▸ ACTIVITY: Would you please retype, exactly, the lines of the listing below between the line with "We all know" and the line with "## Adding a Repo", inclusive?

· · · · · · ·

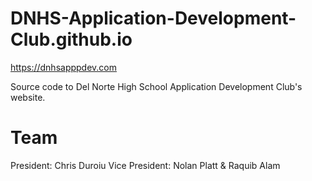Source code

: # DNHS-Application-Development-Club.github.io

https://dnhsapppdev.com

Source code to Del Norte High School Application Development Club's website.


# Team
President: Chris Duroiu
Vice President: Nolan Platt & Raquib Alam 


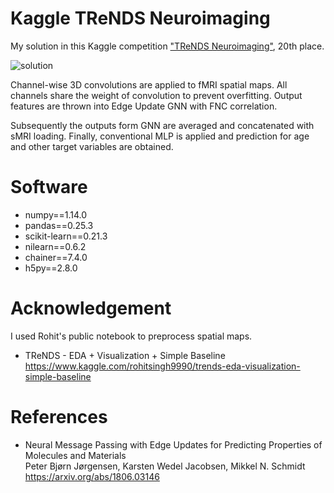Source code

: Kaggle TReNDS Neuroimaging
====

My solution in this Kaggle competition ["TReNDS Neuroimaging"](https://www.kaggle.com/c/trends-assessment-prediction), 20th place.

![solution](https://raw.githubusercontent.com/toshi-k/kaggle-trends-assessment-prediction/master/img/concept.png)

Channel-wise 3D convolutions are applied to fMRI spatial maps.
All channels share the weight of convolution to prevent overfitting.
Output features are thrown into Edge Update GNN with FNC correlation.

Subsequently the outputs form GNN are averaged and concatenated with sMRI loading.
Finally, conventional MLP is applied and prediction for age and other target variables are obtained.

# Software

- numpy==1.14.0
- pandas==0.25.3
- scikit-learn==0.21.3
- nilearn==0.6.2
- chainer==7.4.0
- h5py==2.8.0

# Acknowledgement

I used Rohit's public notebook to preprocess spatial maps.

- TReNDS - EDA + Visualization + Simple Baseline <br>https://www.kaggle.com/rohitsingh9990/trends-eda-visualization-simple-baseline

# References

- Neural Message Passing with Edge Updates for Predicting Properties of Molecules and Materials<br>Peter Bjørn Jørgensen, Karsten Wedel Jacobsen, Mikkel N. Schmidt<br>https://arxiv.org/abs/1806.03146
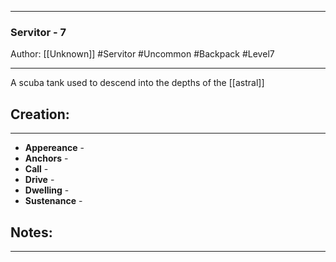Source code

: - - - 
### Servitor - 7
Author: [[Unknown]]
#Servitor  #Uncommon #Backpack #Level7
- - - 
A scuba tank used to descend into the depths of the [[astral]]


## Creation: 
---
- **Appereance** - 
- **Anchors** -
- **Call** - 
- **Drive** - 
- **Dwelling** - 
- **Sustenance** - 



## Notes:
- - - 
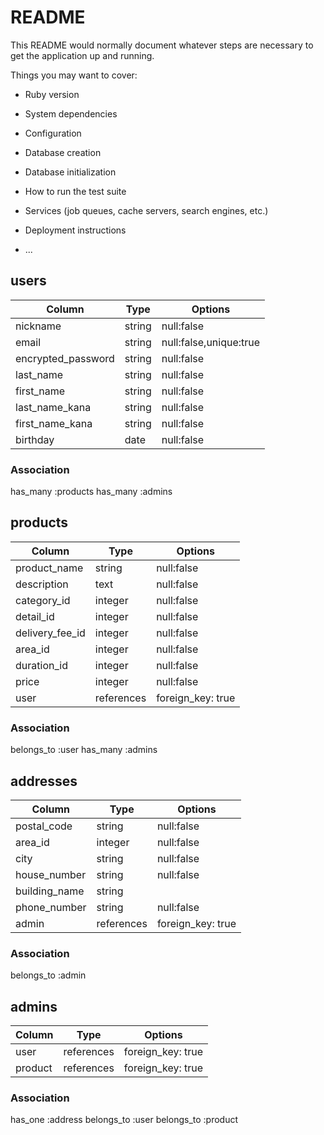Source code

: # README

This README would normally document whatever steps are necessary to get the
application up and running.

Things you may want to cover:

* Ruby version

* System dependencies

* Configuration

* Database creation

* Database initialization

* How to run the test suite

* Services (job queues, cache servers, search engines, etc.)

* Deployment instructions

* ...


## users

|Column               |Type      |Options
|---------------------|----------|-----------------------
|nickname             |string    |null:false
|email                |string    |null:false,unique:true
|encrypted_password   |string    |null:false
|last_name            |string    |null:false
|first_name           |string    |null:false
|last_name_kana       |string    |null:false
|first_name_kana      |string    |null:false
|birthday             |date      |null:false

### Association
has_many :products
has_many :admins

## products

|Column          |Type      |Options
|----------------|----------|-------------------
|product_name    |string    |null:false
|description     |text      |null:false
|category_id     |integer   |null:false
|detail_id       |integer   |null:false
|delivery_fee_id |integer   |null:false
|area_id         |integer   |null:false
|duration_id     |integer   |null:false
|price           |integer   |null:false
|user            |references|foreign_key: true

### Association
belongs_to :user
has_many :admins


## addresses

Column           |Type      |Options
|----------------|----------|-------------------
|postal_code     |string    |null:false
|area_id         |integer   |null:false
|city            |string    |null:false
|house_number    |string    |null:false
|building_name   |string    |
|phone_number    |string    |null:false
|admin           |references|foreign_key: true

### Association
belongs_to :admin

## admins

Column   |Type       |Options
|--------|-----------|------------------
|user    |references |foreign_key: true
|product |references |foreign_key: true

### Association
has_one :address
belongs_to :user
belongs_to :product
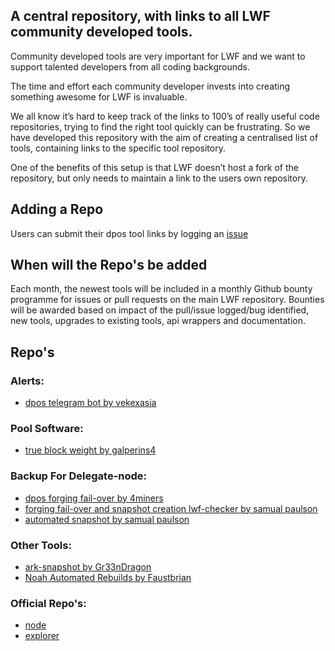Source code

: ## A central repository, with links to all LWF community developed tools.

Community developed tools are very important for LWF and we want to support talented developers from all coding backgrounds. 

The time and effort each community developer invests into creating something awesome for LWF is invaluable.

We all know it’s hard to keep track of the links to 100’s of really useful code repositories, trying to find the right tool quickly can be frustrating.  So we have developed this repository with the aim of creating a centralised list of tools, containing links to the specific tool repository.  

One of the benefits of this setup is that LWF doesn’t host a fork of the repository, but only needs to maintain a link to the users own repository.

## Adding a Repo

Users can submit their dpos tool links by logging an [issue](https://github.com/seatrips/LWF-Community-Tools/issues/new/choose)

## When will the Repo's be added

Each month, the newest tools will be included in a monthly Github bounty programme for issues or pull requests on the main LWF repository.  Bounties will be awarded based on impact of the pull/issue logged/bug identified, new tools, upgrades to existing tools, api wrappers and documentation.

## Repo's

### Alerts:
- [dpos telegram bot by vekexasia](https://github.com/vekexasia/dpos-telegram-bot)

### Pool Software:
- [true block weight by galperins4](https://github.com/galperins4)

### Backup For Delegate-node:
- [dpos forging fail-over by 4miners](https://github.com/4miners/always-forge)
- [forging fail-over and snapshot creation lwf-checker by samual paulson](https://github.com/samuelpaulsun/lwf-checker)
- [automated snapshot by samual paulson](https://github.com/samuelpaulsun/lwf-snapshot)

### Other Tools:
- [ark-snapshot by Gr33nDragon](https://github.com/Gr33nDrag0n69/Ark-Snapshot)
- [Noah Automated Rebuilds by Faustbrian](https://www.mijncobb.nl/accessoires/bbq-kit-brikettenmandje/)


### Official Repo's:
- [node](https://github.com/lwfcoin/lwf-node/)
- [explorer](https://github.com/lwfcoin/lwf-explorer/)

· · · · · · ·

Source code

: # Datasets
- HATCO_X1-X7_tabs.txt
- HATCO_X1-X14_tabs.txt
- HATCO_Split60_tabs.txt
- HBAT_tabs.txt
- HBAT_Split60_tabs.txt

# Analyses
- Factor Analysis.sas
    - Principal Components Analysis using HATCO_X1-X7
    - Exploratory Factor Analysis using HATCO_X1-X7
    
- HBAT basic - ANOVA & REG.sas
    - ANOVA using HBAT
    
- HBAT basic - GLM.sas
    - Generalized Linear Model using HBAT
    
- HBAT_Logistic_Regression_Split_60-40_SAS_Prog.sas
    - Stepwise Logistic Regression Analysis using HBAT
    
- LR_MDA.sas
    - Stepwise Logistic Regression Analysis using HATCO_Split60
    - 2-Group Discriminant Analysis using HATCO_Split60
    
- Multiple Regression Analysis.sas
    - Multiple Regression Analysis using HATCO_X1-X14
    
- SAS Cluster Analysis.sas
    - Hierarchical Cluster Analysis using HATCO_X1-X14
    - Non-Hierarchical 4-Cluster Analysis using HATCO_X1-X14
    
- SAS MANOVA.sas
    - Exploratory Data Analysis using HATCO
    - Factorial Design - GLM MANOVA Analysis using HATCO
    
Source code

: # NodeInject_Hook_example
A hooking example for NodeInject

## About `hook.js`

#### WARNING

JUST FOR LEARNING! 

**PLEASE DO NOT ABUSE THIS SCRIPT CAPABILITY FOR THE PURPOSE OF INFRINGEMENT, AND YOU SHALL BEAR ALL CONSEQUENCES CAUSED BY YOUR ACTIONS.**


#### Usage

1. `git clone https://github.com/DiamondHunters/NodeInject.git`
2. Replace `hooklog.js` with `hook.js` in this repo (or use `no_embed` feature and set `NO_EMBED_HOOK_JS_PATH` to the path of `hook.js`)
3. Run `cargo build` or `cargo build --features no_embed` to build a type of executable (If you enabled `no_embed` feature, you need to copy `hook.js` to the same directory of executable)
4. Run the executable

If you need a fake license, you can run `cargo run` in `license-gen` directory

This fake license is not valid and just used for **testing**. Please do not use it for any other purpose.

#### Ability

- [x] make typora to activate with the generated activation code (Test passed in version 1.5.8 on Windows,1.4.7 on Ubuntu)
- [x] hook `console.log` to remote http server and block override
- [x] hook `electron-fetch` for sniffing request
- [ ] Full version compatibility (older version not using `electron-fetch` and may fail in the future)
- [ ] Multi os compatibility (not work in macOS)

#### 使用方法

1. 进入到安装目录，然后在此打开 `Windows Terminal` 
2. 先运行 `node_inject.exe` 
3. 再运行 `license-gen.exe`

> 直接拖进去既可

· · · · · · ·

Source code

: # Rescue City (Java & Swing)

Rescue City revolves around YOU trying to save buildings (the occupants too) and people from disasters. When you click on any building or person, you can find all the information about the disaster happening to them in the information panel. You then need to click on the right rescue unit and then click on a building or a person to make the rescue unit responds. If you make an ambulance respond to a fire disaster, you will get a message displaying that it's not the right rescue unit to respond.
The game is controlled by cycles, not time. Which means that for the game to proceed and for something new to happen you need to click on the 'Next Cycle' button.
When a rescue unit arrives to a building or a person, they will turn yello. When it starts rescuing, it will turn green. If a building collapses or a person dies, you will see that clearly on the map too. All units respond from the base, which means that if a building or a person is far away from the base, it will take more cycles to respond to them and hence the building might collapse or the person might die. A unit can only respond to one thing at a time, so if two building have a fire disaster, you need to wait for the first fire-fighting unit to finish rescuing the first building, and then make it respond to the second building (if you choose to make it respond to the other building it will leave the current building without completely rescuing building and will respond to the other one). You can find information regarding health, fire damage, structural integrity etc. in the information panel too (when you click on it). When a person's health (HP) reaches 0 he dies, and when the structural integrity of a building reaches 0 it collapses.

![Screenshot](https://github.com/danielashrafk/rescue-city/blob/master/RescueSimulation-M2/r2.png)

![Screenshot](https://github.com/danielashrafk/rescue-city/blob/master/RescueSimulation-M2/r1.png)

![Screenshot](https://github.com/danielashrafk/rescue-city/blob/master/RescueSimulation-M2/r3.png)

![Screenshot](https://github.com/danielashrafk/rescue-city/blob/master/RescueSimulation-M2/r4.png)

· · · · · · ·

▸ ANSWER SPACE:
We all know it’s hard to keep track of the links to 100’s of really useful code repositories, trying to find the right tool quickly can be frustrating.  So we have developed this repository with the aim of creating a centralised list of tools, containing links to the specific tool repository.  

One of the benefits of this setup is that LWF doesn’t host a fork of the repository, but only needs to maintain a link to the users own repository.

## Adding a Repo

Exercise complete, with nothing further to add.